*** DATA EXTRACT ***

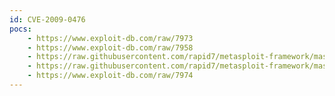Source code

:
 ```yaml
---
id: CVE-2009-0476
pocs:
    - https://www.exploit-db.com/raw/7973
    - https://www.exploit-db.com/raw/7958
    - https://raw.githubusercontent.com/rapid7/metasploit-framework/master/modules/exploits/windows/fileformat/audiotran_pls.rb
    - https://raw.githubusercontent.com/rapid7/metasploit-framework/master/modules/exploits/windows/fileformat/audio_wkstn_pls.rb
    - https://www.exploit-db.com/raw/7974
---
```

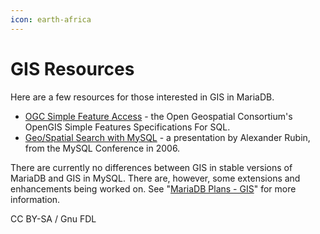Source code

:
 ```yaml
---
icon: earth-africa
---
```


# GIS Resources

Here are a few resources for those interested in GIS in MariaDB.

* [OGC Simple Feature Access](https://www.opengeospatial.org/standards/sfs) - the Open Geospatial Consortium's OpenGIS Simple Features Specifications For SQL.
* [Geo/Spatial Search with MySQL](https://www.scribd.com/doc/2569355/Geo-Distance-Search-with-MySQL) - a presentation by Alexander Rubin, from the MySQL Conference in 2006.

There are currently no differences between GIS in stable versions of MariaDB and GIS in MySQL. There are, however, some extensions and enhancements being worked on. See "[MariaDB Plans - GIS](broken-reference)" for more information.

CC BY-SA / Gnu FDL
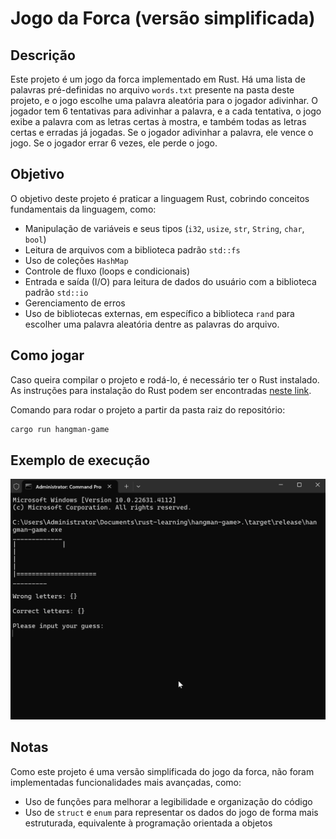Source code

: # Jogo da Forca (versão simplificada)

## Descrição

Este projeto é um jogo da forca implementado em Rust. Há uma lista de palavras pré-definidas no arquivo `words.txt` presente na pasta deste projeto, e o jogo escolhe uma palavra aleatória para o jogador adivinhar. O jogador tem 6 tentativas para adivinhar a palavra, e a cada tentativa, o jogo exibe a palavra com as letras certas à mostra, e também todas as letras certas e erradas já jogadas. Se o jogador adivinhar a palavra, ele vence o jogo. Se o jogador errar 6 vezes, ele perde o jogo.

## Objetivo

O objetivo deste projeto é praticar a linguagem Rust, cobrindo conceitos fundamentais da linguagem, como:
- Manipulação de variáveis e seus tipos (`i32`, `usize`, `str`, `String`, `char`, `bool`)
- Leitura de arquivos com a biblioteca padrão `std::fs`
- Uso de coleções `HashMap`
- Controle de fluxo (loops e condicionais)
- Entrada e saída (I/O) para leitura de dados do usuário com a biblioteca padrão `std::io`
- Gerenciamento de erros
- Uso de bibliotecas externas, em específico a biblioteca `rand` para escolher uma palavra aleatória dentre as palavras do arquivo.

## Como jogar

Caso queira compilar o projeto e rodá-lo, é necessário ter o Rust instalado. As instruções para instalação do Rust podem ser encontradas [neste link](https://doc.rust-lang.org/book/ch01-01-installation.html#installing-rustup-on-linux-or-macos). 

Comando para rodar o projeto a partir da pasta raiz do repositório:
```bash
cargo run hangman-game
```

## Exemplo de execução

![example](./gifs/example.gif)

## Notas

Como este projeto é uma versão simplificada do jogo da forca, não foram implementadas funcionalidades mais avançadas, como:
- Uso de funções para melhorar a legibilidade e organização do código
- Uso de `struct` e `enum` para representar os dados do jogo de forma mais estruturada, equivalente à programação orientada a objetos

*** End of DATA EXTRACT ***

EXERCISE AIM => Set down, exactly as they appear, the line holding "- Controle de fluxo (loops e condicionais)" and every line after it until the records end.

RESPONSE TO THIS EXERCISE =>
- Controle de fluxo (loops e condicionais)
- Entrada e saída (I/O) para leitura de dados do usuário com a biblioteca padrão `std::io`
- Gerenciamento de erros
- Uso de bibliotecas externas, em específico a biblioteca `rand` para escolher uma palavra aleatória dentre as palavras do arquivo.

## Como jogar

Caso queira compilar o projeto e rodá-lo, é necessário ter o Rust instalado. As instruções para instalação do Rust podem ser encontradas [neste link](https://doc.rust-lang.org/book/ch01-01-installation.html#installing-rustup-on-linux-or-macos). 

Comando para rodar o projeto a partir da pasta raiz do repositório:
```bash
cargo run hangman-game
```

## Exemplo de execução

![example](./gifs/example.gif)

## Notas

Como este projeto é uma versão simplificada do jogo da forca, não foram implementadas funcionalidades mais avançadas, como:
- Uso de funções para melhorar a legibilidade e organização do código
- Uso de `struct` e `enum` para representar os dados do jogo de forma mais estruturada, equivalente à programação orientada a objetos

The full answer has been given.